Dag 63 in “sociale onthouding”

Vandaag, dag 63. Beren

Zij hebben hun biezen gepakt. Beter: ík heb hun biezen gepakt. Ik heb ze een beetje afgestoft, hier en daar verwijderde ik een dood mugje. Toen borstelde ik hun vachtje fris en hield ik ze even heel strak tegen me aan.
Dat was dat.
Kinderen weer naar school. Onze vensterbanken kunnen weer gevuld met kunst of kitsch.
Vandaar, huppakee, alle beren naar zolder, op één na. Hij, de bofkont, woont al veertien jaar op het “berenbed” in onze logeerkamer. ‘Ik zou niet durven, grote en kleine kinderen…’

De beren hebben het zeker warm gehad voor het raam, pal op het zuiden. Gelukkig klagen teddy’s nooit, dat hoort niet bij hun aard.
Onze beren glimlachten voor elke kleuter die voor het raam stil bleef staan. Zij knipoogden naar iedere volwassene met een peuter aan de hand. Zij groetten de postbode en zwaaiden naar de mannen van de reinigingsdienst. Zij maakten een buiging voor de buurman.
Zij verblikten of verbloosden niet, als er voor de honderdste keer een camera tevoorschijn werd getoverd. Zag ik het goed? Gingen mijn beren er netjes voor zitten? Alle zes? Grote Beer, Bere-Bed-Beer, Nichtje Beer, Zwarte Beer, Ik-Heb-Al-Een-Beer-Beer en Oom Beer?
Ik kan me vergissen, maar ik denk dat Grote Beer, Bere-Bed-Beer, Nichtje Beer, Zwarte Beer, Ik-Heb-Al-Een-Beer-Beer en Oom Beer in menig huisgezin getoond en besproken zijn.
Mooi zo, want daar ging het om. Een beetje vrolijkheid scheppen voor kindertjes.

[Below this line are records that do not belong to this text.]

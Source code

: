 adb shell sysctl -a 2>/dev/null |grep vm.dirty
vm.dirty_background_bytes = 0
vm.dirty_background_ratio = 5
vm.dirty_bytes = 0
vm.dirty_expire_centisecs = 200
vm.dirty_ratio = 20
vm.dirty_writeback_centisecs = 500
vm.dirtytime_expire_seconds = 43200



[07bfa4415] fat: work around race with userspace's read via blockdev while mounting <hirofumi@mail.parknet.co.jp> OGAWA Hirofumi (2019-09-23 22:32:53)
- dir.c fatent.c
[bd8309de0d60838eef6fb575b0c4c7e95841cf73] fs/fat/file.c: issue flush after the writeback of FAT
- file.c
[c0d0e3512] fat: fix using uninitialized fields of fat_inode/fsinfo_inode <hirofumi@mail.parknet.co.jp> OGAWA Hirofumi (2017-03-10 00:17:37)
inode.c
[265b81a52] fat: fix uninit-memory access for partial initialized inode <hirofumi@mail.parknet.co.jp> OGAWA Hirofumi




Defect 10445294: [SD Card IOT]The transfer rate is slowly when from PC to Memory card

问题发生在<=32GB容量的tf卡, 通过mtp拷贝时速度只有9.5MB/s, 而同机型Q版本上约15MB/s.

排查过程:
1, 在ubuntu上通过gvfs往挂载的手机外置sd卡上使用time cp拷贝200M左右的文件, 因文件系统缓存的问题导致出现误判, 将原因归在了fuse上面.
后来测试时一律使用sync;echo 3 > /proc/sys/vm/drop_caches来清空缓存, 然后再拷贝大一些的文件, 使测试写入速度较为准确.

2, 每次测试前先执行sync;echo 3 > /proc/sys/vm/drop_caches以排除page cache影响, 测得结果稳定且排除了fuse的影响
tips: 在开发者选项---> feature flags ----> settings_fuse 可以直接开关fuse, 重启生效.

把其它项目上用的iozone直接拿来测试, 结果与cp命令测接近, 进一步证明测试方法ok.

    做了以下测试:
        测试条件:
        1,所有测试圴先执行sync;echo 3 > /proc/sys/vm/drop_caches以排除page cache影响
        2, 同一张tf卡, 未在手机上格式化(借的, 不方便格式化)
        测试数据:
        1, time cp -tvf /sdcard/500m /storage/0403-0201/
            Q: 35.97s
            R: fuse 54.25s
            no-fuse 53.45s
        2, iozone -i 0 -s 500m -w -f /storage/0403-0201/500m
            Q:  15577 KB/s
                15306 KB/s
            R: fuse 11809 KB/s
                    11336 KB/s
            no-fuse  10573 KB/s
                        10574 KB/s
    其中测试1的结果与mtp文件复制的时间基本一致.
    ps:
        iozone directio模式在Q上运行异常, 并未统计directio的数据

De beren in ons familiehuis wachten met smacht op kinderhandjes. Tot die tijd mogen ze uitrusten van alle indrukken, in een schoenendoos met vloeipapier. Hoog en droog.
Behalve de Bere-Bed-Beer, die zit op de uitkijk.

Morgen, dag 64. ‘Hoe dan?’

Willie, 16 mei 2020

This entry was posted in Corona, Kleinkinderen, Reizen. Bookmark the permalink.

Comments are closed.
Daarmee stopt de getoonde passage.